Market Context: How $268,400 Fits In
The Goldin sale on February 23, 2026, at $268,400 places this copy firmly in the top tier of vintage Pokémon outcomes, but within a range that makes sense when you consider the broader Trophy Pikachu and trophy-card landscape.
Because true Trophy Pikachu copies surface infrequently, most “comps” (comparable sales, used to gauge value) come from:
- Different placement awards (e.g., 2nd or 3rd place)
- Different tournament years (1st, 2nd, or later official tournaments)
- Different grades (from low to the very rare high grades)
While exact dollar amounts fluctuate with each appearance, historical patterns show:
- High-grade Trophy Pikachu examples can push well into the upper six-figures and, at times, challenge seven-figure territory when rarity, condition, and provenance align.
- Mid-grade copies, particularly those with strong provenance or full award bundles, often land in the solid six-figure range.

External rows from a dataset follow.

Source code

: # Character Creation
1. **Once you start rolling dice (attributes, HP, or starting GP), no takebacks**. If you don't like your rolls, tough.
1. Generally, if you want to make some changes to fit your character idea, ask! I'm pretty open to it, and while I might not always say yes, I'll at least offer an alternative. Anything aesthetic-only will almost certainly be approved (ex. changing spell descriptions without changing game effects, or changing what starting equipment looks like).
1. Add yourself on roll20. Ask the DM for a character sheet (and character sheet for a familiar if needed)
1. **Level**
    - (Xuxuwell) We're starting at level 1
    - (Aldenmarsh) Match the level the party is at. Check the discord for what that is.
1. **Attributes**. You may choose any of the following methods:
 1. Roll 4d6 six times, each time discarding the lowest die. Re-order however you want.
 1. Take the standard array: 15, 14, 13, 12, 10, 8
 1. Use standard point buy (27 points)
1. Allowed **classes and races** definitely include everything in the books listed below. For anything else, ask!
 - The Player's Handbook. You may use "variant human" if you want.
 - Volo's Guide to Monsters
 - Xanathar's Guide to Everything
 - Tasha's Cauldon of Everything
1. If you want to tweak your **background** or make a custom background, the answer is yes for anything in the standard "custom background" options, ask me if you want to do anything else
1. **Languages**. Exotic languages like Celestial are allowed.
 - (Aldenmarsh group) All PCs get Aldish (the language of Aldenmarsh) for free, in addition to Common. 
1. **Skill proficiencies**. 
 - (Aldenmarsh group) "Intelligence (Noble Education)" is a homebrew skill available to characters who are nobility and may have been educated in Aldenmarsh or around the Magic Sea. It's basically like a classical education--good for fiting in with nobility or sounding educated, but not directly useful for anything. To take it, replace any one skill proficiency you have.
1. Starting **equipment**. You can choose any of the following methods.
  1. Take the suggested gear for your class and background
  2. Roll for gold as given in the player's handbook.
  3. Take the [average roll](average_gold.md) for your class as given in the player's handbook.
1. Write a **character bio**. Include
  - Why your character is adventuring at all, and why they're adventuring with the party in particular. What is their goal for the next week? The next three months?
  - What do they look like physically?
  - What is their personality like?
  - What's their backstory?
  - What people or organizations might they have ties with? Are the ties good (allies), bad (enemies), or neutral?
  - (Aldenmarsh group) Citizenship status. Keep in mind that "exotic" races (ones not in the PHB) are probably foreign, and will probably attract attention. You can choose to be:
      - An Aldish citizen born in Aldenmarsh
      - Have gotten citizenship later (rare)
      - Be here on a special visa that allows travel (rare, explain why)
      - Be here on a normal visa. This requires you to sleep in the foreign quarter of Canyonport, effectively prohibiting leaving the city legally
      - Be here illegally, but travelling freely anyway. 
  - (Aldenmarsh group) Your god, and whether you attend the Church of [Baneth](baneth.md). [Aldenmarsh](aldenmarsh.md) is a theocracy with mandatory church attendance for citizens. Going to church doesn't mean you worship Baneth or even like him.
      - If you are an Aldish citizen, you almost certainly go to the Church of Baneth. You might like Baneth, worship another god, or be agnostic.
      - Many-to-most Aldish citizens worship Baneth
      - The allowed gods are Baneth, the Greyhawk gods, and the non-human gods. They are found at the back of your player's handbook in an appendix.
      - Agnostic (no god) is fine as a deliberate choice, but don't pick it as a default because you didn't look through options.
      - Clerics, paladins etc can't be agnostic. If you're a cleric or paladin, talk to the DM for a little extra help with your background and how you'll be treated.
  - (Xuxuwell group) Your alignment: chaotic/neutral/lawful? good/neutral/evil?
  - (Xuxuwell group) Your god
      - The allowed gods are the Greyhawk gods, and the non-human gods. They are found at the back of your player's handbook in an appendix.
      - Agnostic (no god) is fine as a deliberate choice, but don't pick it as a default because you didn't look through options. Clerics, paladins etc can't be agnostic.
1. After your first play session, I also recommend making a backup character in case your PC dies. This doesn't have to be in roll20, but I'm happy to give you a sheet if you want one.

Placed in that context, $268,400 for a PSA EX 5 with the matching plaque, hat, parka, and Gold Chansey coin is best understood as:
- A strong but defensible price in line with past premium trophy sales.
- Reflective of both the mid-grade card condition and the completeness of the award package.
- Another data point confirming that serious demand persists for historically important Japanese trophies even outside the absolute top grading tier.
The Role of the Full Award Bundle
One detail that sets this sale apart is the inclusion of:
- The original trophy plaque
- The hat and red parka given to winners
- A Gold Chansey coin
For collectors used to modern serial-numbered parallels, this may seem like an extra. For hardcore promo historians, it is central to the item’s appeal. Together, these elements:
- Strengthen confidence that the card is tied to an actual 1st Place winner.
- Provide museum-quality context for display.
- Are themselves scarce; many were separated or lost over the years.
That completeness likely underpins part of the price achieved in this Goldin auction.
How This Sale Fits the Current Pokémon Landscape
A few broader hobby threads help frame this result:
Mature demand for top-end vintage
Even as modern and ultra-modern sets go through cycles of attention, the highest-tier vintage pieces—especially event trophies—have tended to show more stable long-term interest.Growing focus on provenance
Collectors are increasingly attentive to who owned an item, how it was awarded, and how complete its historical context is. Trophies with original accompanying items line up well with that trend.Narrow but deep buyer pool
The audience for a $200k+ Pokémon card is small but highly committed. Auction results like this suggest that when a notable Trophy Pikachu surfaces at a major venue such as Goldin, there is still enough competition to support strong outcomes.
Takeaways for Collectors and Small Sellers
For most collectors, this Trophy Pikachu sale is not a purchase target but a market reference point:
- It reinforces the gap between true event trophies and even rare pack-pulled chase cards.
- It highlights how provenance and completeness (plaque, apparel, coin) can materially influence desirability.
- It shows that mid-grade does not automatically mean “mid-tier” when the supply is this limited.
If you collect or sell within the higher end of the Pokémon market, especially Japanese promos:
- Keep tracking trophy and award-card results across major houses like Goldin, Heritage, PWCC, and others to build a sense of long-term ranges, not just single spikes.
- When evaluating rare promos, consider the full picture: card, story, paperwork, and any original award items.
And if you are newer to the hobby, this sale is a useful reminder that the Pokémon TCG is not only about set collecting. Event history, competitive play, and early promotional distribution created a parallel ecosystem of cards—like this 1998 Gold 1st Place Trophy Pikachu—that tell the story of the game in a very different way.
For figoca users tracking market data, the $268,400 Goldin sale on February 23, 2026 is another anchor point in the evolving price history of one of the hobby’s most historically significant Pikachu cards.